RECORDS PROVIDED:

##############################

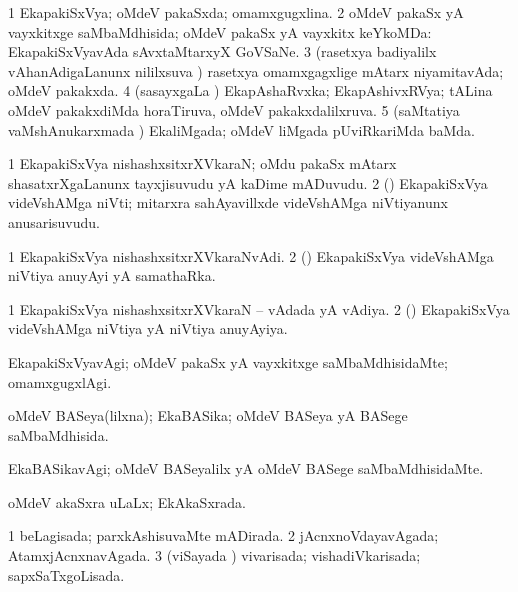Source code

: {{\bentry 
{} 
\gl{\gu}
\expl{}
\bmng
\bnum
\num{1} EkapakiSxVya; oMdeV pakaSxda; omamxgugxlina. 
\num{2} oMdeV pakaSx yA vayxkitxge saMbaMdhisida; oMdeV pakaSx yA vayxkitx keYkoMDa:  EkapakiSxVyavAda sAvxtaMtarxyX GoVSaNe. 
\num{3} (rasetxya badiyalilx vAhanAdigaLanunx nililxsuva \vi) rasetxya omamxgagxlige mAtarx niyamitavAda; oMdeV pakakxda. 
\num{4} (sasayxgaLa \vi) EkapAshaRvxka; EkapAshivxRVya; tALina oMdeV pakakxdiMda horaTiruva, oMdeV pakakxdalilxruva. 
\num{5} (saMtatiya vaMshAnukarxmada \vi) EkaliMgada; oMdeV liMgada pUviRkariMda baMda. 
\enum
\emng
\eentry

\bentry
{} 
\gl{\nA}
\expl{}
\bmng
\bnum
\num{1} EkapakiSxVya nishashxsitxrXVkaraN; oMdu pakaSx mAtarx shasatxrXgaLanunx tayxjisuvudu yA kaDime mADuvudu. 
\num{2} (\ame) EkapakiSxVya videVshAMga niVti; mitarxra sahAyavillxde videVshAMga niVtiyanunx anusarisuvudu. 
\enum
\emng
\eentry

\bentry
{} 
\gl{\nA}
\expl{}
\bmng
\bnum
\num{1} EkapakiSxVya nishashxsitxrXVkaraNvAdi. 
\num{2} (\ame) EkapakiSxVya videVshAMga niVtiya anuyAyi yA samathaRka. 
\enum
\emng
\eentry

\bentry
{} 
\gl{\gu}
\expl{}
\bmng
\bnum
\num{1} EkapakiSxVya nishashxsitxrXVkaraN -- vAdada yA vAdiya. 
\num{2} (\ame) EkapakiSxVya videVshAMga niVtiya yA niVtiya anuyAyiya. 
\enum
\emng
\eentry

\bentry
{} 
\gl{\kirxvi}
\expl{}
\bmng
EkapakiSxVyavAgi; oMdeV pakaSx yA vayxkitxge saMbaMdhisidaMte; omamxgugxlAgi. 
\emng
\eentry

\bentry
{} 
\gl{\gu}
\expl{}
\bmng
oMdeV BASeya(lilxna); EkaBASika; oMdeV BASeya yA BASege saMbaMdhisida. 
\emng
\eentry

\bentry
{} 
\gl{\kirxvi}
\expl{}
\bmng
EkaBASikavAgi; oMdeV BASeyalilx yA oMdeV BASege saMbaMdhisidaMte. 
\emng
\eentry

\bentry
{} 
\gl{\gu}
\expl{}
\bmng
oMdeV akaSxra uLaLx; EkAkaSxrada. 
\emng
\eentry

\bentry
{} 
\gl{\gu}
\expl{}
\bmng
\bnum
\num{1} beLagisada; parxkAshisuvaMte mADirada. 
\num{2} jAcnxnoVdayavAgada; AtamxjAcnxnavAgada. 
\num{3} (viSayada \vi) vivarisada; vishadiVkarisada; sapxSaTxgoLisada. 
\enum
\emng
\eentry

}}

##############################

EXERCISE:
Your response must reproduce the listing above word for word and must contain none of its pictures.

OUTPUT FOR THIS TASK:
Source code

: {{\bentry 
{} 
\gl{\gu}
\expl{}
\bmng
\bnum
\num{1} EkapakiSxVya; oMdeV pakaSxda; omamxgugxlina. 
\num{2} oMdeV pakaSx yA vayxkitxge saMbaMdhisida; oMdeV pakaSx yA vayxkitx keYkoMDa:  EkapakiSxVyavAda sAvxtaMtarxyX GoVSaNe. 
\num{3} (rasetxya badiyalilx vAhanAdigaLanunx nililxsuva \vi) rasetxya omamxgagxlige mAtarx niyamitavAda; oMdeV pakakxda. 
\num{4} (sasayxgaLa \vi) EkapAshaRvxka; EkapAshivxRVya; tALina oMdeV pakakxdiMda horaTiruva, oMdeV pakakxdalilxruva. 
\num{5} (saMtatiya vaMshAnukarxmada \vi) EkaliMgada; oMdeV liMgada pUviRkariMda baMda. 
\enum
\emng
\eentry

\bentry
{} 
\gl{\nA}
\expl{}
\bmng
\bnum
\num{1} EkapakiSxVya nishashxsitxrXVkaraN; oMdu pakaSx mAtarx shasatxrXgaLanunx tayxjisuvudu yA kaDime mADuvudu. 
\num{2} (\ame) EkapakiSxVya videVshAMga niVti; mitarxra sahAyavillxde videVshAMga niVtiyanunx anusarisuvudu. 
\enum
\emng
\eentry

\bentry
{} 
\gl{\nA}
\expl{}
\bmng
\bnum
\num{1} EkapakiSxVya nishashxsitxrXVkaraNvAdi. 
\num{2} (\ame) EkapakiSxVya videVshAMga niVtiya anuyAyi yA samathaRka. 
\enum
\emng
\eentry

\bentry
{} 
\gl{\gu}
\expl{}
\bmng
\bnum
\num{1} EkapakiSxVya nishashxsitxrXVkaraN -- vAdada yA vAdiya. 
\num{2} (\ame) EkapakiSxVya videVshAMga niVtiya yA niVtiya anuyAyiya. 
\enum
\emng
\eentry

\bentry
{} 
\gl{\kirxvi}
\expl{}
\bmng
EkapakiSxVyavAgi; oMdeV pakaSx yA vayxkitxge saMbaMdhisidaMte; omamxgugxlAgi. 
\emng
\eentry

\bentry
{} 
\gl{\gu}
\expl{}
\bmng
oMdeV BASeya(lilxna); EkaBASika; oMdeV BASeya yA BASege saMbaMdhisida. 
\emng
\eentry

\bentry
{} 
\gl{\kirxvi}
\expl{}
\bmng
EkaBASikavAgi; oMdeV BASeyalilx yA oMdeV BASege saMbaMdhisidaMte. 
\emng
\eentry

\bentry
{} 
\gl{\gu}
\expl{}
\bmng
oMdeV akaSxra uLaLx; EkAkaSxrada. 
\emng
\eentry

\bentry
{} 
\gl{\gu}
\expl{}
\bmng
\bnum
\num{1} beLagisada; parxkAshisuvaMte mADirada. 
\num{2} jAcnxnoVdayavAgada; AtamxjAcnxnavAgada. 
\num{3} (viSayada \vi) vivarisada; vishadiVkarisada; sapxSaTxgoLisada. 
\enum
\emng
\eentry

}}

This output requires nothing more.